*Data supplied*:
***

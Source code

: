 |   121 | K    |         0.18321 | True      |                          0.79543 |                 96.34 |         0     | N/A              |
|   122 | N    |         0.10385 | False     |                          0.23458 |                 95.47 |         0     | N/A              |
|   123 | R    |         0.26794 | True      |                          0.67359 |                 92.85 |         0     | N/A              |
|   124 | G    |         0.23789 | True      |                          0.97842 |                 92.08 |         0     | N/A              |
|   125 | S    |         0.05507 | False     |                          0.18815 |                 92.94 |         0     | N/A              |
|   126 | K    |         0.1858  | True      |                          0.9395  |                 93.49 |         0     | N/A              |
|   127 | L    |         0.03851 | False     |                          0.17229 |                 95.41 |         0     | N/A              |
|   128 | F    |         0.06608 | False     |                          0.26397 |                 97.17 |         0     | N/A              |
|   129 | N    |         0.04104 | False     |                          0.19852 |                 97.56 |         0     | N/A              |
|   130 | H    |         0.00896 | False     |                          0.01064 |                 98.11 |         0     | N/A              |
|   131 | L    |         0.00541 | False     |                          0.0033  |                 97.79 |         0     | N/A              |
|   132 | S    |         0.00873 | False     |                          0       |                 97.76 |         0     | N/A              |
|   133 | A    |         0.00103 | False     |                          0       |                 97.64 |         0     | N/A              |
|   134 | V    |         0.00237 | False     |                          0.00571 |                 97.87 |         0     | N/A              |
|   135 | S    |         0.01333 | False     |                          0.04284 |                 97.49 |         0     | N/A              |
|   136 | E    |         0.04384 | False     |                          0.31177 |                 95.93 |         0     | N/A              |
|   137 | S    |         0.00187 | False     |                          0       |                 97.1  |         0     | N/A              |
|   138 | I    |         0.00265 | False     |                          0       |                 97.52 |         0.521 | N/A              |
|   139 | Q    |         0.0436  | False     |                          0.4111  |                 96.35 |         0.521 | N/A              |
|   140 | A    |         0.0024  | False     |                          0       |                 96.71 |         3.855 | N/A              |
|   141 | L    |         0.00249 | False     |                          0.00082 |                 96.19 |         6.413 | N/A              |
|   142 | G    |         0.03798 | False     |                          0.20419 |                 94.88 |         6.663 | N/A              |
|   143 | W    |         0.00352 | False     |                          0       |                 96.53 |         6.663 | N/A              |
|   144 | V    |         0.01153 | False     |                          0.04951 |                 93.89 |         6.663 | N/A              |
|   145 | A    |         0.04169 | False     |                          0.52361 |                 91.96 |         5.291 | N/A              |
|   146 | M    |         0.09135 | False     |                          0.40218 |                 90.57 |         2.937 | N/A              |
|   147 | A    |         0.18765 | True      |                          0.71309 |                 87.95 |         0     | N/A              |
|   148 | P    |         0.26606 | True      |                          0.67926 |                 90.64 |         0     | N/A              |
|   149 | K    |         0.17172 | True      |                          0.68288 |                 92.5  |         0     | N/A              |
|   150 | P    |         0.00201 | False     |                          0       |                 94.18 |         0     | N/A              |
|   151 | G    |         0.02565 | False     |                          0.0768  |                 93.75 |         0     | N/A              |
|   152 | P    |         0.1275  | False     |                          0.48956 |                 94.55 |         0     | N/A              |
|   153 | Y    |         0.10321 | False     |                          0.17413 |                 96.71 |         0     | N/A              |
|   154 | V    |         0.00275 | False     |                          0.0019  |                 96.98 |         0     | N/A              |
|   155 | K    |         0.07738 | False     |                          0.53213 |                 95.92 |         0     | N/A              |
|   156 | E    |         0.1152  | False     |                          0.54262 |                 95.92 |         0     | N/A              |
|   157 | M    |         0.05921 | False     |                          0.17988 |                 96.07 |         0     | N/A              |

***

*Exercise aim*:
Using the records above, please retype only the run of lines from the line holding "0.17172 | True" through the last line, both ends included.

*Task answer*:
|   149 | K    |         0.17172 | True      |                          0.68288 |                 92.5  |         0     | N/A              |
|   150 | P    |         0.00201 | False     |                          0       |                 94.18 |         0     | N/A              |
|   151 | G    |         0.02565 | False     |                          0.0768  |                 93.75 |         0     | N/A              |
|   152 | P    |         0.1275  | False     |                          0.48956 |                 94.55 |         0     | N/A              |
|   153 | Y    |         0.10321 | False     |                          0.17413 |                 96.71 |         0     | N/A              |
|   154 | V    |         0.00275 | False     |                          0.0019  |                 96.98 |         0     | N/A              |
|   155 | K    |         0.07738 | False     |                          0.53213 |                 95.92 |         0     | N/A              |
|   156 | E    |         0.1152  | False     |                          0.54262 |                 95.92 |         0     | N/A              |
|   157 | M    |         0.05921 | False     |                          0.17988 |                 96.07 |         0     | N/A              |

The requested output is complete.